In 2004, CGRER awarded five seed grants totaling $100,000.
Historical Controls on the Evolution of Continental Plant and Insect Herbivore Biotas
John Nason considered the long-term effects of changing climate on genetic variability. His project examined the amount of genetic divergence in four Sonoran Desert plants and their dependent herbivorous insects. These organisms are thought to have migrated into their current Sonoran locations during the past 10,000 years, following the close of the Pleistocene. By using molecular genetics to compare the standing genetic variability of multiple plant-insect populations, this project determined whether genetic adaptability was lost during the northward migrations, or whether physical barriers induced more significant changes in the species’ genetics. The identification of migration-induced genetic changes could bode poorly for native communities that are likely to be forced to migrate by global warming; loss of genetic variability could reduce the environmental adaptability of native populations, making them more susceptible to possible extinction.
Capturing Iowa’s Industrial Age Record of Global Change
This project marked Iowa’s first attempt to use the isotopic composition of rainfall as a tool to fingerprint climatic trends of the past few hundred years.
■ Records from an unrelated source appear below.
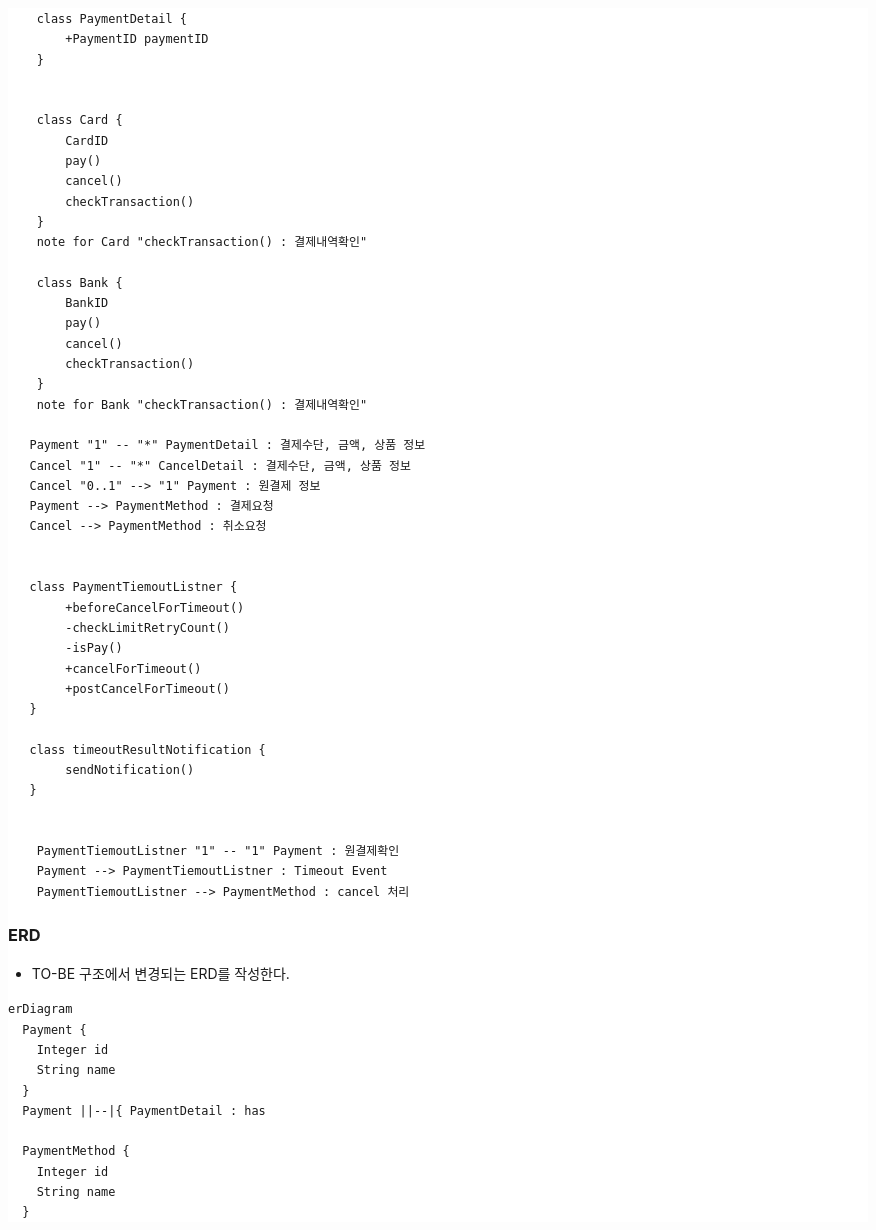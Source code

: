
 ```mermaid
    class PaymentDetail {
        +PaymentID paymentID
    }


    class Card {
        CardID
        pay()
        cancel()
        checkTransaction()
    }
    note for Card "checkTransaction() : 결제내역확인"

    class Bank {
        BankID
        pay()
        cancel()
        checkTransaction()
    }
    note for Bank "checkTransaction() : 결제내역확인"

   Payment "1" -- "*" PaymentDetail : 결제수단, 금액, 상품 정보
   Cancel "1" -- "*" CancelDetail : 결제수단, 금액, 상품 정보
   Cancel "0..1" --> "1" Payment : 원결제 정보
   Payment --> PaymentMethod : 결제요청
   Cancel --> PaymentMethod : 취소요청


   class PaymentTiemoutListner {
        +beforeCancelForTimeout()
        -checkLimitRetryCount()
        -isPay()
        +cancelForTimeout()
        +postCancelForTimeout()
   }

   class timeoutResultNotification {
        sendNotification()
   }


    PaymentTiemoutListner "1" -- "1" Payment : 원결제확인
    Payment --> PaymentTiemoutListner : Timeout Event
    PaymentTiemoutListner --> PaymentMethod : cancel 처리

```
    

### ERD
- TO-BE 구조에서 변경되는 ERD를 작성한다.
```mermaid
erDiagram
  Payment {
    Integer id 
    String name
  }
  Payment ||--|{ PaymentDetail : has

  PaymentMethod {
    Integer id
    String name 
  }

```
Jeff Dorale, Greg Ludvigson, and Dick Baker attempted to procure intact layered sediments from the depths of northwest Iowa’s Lake Okoboji. These annual sediment deposits, which are visibly layered and thus can be counted and aged, contain isotopes of oxygen that identify the geographic origin and airmass history of precipitation falling on the lake. They thus can be used to track the global air circulation patterns that cause precipitation in Iowa. Identifying the changes in isotopic composition allowed the investigators to identify evolving weather trends from before the Industrial Revolution to the present, an accomplishment that in turn may be predictive of Iowa’s future weather and precipitation patterns.
Stable Carbon Isotope Fractionation in Fatty Acid Biosynthesis of Piezophilic Bacteria and Implications to Paleoenvironmental Reconstruction
Jiasong Fang investigated whether biomarkers now used to decipher ancient oceanic environments are valid. The deep sea floor serves as the final repository for all oceanic activities. Sediments there contain bacterial byproducts (fatty acids) which are used to interpret the ocean’s paleoenvironments. However, interpretation of oceanic deposits is now based on our understanding of fatty acid synthesis and carbon isotope fractionation in surface-water bacteria. Fang used his grant to grow deep-water oceanic bacteria and compare their fatty acid synthesis and carbon isotope fractionation to that of surface-water bacteria. Differences or similarities found in this comparison were used to ensure that we are correctly reading the ocean’s ancient geochemistry and distant past.
How Accurately Can I Remotely Sense Surface Temperature? Practical Options for Investigators focuses on improving the accuracy of remote sensing equipment used to measure surface temperatures.
Brian Hornbuckle, Thomas Sauer, and Elwynn Taylor attacked inaccuracies inherent in the use of an infrared thermometer (IRT). Although the research instrument of choice when remotely obtaining detailed radiometric temperatures of land surfaces (vegetation, soils, etc.), an IRT actually compounds measurements of Earth surface emissions with those of infrared emissions from the sky. This grant concentrated on quantifying the resulting error and its variation, in preparation for submission of a major grant to determine standard, easily applied correction methods for this error.
Development and Implementation of an Aerosol Flow System for Laboratory Studies of the Impact of Atmospheric Aging on the Optical Properties of Mineral Dust Aerosol
Paul Kleiber and Vicki Grassian concentrated on the climatically significant interplay between light and dust. The absorption and scattering of solar radiation by mineral dust aerosol is crucial to the Earth’s temperature balance and climate. In simple terms, dust scattering of incoming solar radiation tends to cool the atmosphere, while dust absorption of outgoing terrestrial radiation has a warming effect. However, dust’s optical properties are so poorly understood that we don’t know whether mineral dust aerosol causes net global warming or cooling. This grant funded the construction and initial laboratory use of an aerosol flow-absorption cell designed to investigate this question.